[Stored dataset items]
◇ ◇ ◇ ◇ ◇ ◇ ◇

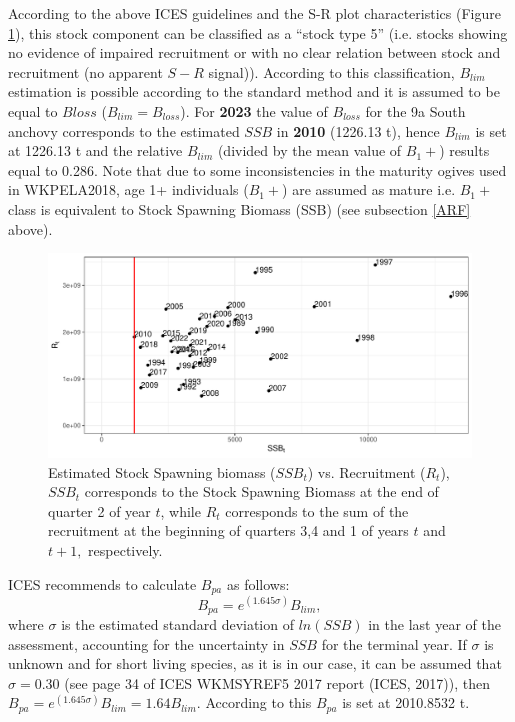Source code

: \documentclass[review]{elsarticle}
\begin{document}
According to the above ICES guidelines and the S-R plot characteristics (Figure \ref{SSBt_1rect}), this stock component can be classified as a “stock type 5” (i.e. stocks showing no evidence of impaired recruitment or with no clear relation between stock and recruitment (no apparent $S-R$ signal)). According to this classification, $B_{lim}$ estimation is possible according to the standard method and it is assumed to be equal to $Bloss$ ($B_{lim}=B_{loss}$). For \textbf{2023} the value of $B_{loss}$ for the 9a South anchovy corresponds to the estimated $SSB$ in \textbf{2010} (1226.13 t),  hence $B_{lim}$ is set at 1226.13 t and the relative $B_{lim}$ (divided by the mean value of $B_1+$) results equal to 0.286. Note that due to some inconsistencies in the maturity ogives used in WKPELA2018, age 1+ individuals ($B_1+$) are assumed as mature i.e. $B_1+$ class is equivalent to Stock Spawning Biomass (SSB) (see subsection \ref{ARF} above).
\begin{figure}[h!]
 \centering
 \includegraphics[bb=0 0 595 288]{./SSBt_1rect.pdf}
 \caption{Estimated Stock Spawning biomass ($SSB_{t}$) vs. Recruitment ($R_{t}$), $SSB_{t}$ corresponds to the Stock Spawning Biomass at the end of quarter 2 of year $t$, while $R_{t}$ corresponds to the sum of the recruitment at the beginning of quarters 3,4 and 1 of years $t$ and $t+1,$ respectively.}
 \label{SSBt_1rect}
\end{figure}

ICES recommends to calculate $B_{pa}$ as follows: $$B_{pa} = e^{(1.645\sigma)} B_{lim},$$
where  $\sigma$  is the estimated standard deviation of $ln(SSB)$ in the last year of the assessment, accounting for the uncertainty in $SSB$ for the terminal year.  If $\sigma$ is unknown and for short living species, as it is in our case, it can be assumed that $\sigma = 0.30$ (see page 34 of ICES WKMSYREF5 2017 report (ICES, 2017)), then $B_{pa} = e^{(1.645\sigma)}B_{lim}=1.64B_{lim}$. According to this $B_{pa}$ is set at 2010.8532 t.
\end{document}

◇ ◇ ◇ ◇ ◇ ◇ ◇

Each entry above is to be written out again unchanged, apart from the pictures, which are left out.

Source code

: \documentclass[review]{elsarticle}
\begin{document}
According to the above ICES guidelines and the S-R plot characteristics (Figure \ref{SSBt_1rect}), this stock component can be classified as a “stock type 5” (i.e. stocks showing no evidence of impaired recruitment or with no clear relation between stock and recruitment (no apparent $S-R$ signal)). According to this classification, $B_{lim}$ estimation is possible according to the standard method and it is assumed to be equal to $Bloss$ ($B_{lim}=B_{loss}$). For \textbf{2023} the value of $B_{loss}$ for the 9a South anchovy corresponds to the estimated $SSB$ in \textbf{2010} (1226.13 t),  hence $B_{lim}$ is set at 1226.13 t and the relative $B_{lim}$ (divided by the mean value of $B_1+$) results equal to 0.286. Note that due to some inconsistencies in the maturity ogives used in WKPELA2018, age 1+ individuals ($B_1+$) are assumed as mature i.e. $B_1+$ class is equivalent to Stock Spawning Biomass (SSB) (see subsection \ref{ARF} above).
\begin{figure}[h!]
 \centering
 \includegraphics[bb=0 0 595 288]{./SSBt_1rect.pdf}
 \caption{Estimated Stock Spawning biomass ($SSB_{t}$) vs. Recruitment ($R_{t}$), $SSB_{t}$ corresponds to the Stock Spawning Biomass at the end of quarter 2 of year $t$, while $R_{t}$ corresponds to the sum of the recruitment at the beginning of quarters 3,4 and 1 of years $t$ and $t+1,$ respectively.}
 \label{SSBt_1rect}
\end{figure}

ICES recommends to calculate $B_{pa}$ as follows: $$B_{pa} = e^{(1.645\sigma)} B_{lim},$$
where  $\sigma$  is the estimated standard deviation of $ln(SSB)$ in the last year of the assessment, accounting for the uncertainty in $SSB$ for the terminal year.  If $\sigma$ is unknown and for short living species, as it is in our case, it can be assumed that $\sigma = 0.30$ (see page 34 of ICES WKMSYREF5 2017 report (ICES, 2017)), then $B_{pa} = e^{(1.645\sigma)}B_{lim}=1.64B_{lim}$. According to this $B_{pa}$ is set at 2010.8532 t.
\end{document}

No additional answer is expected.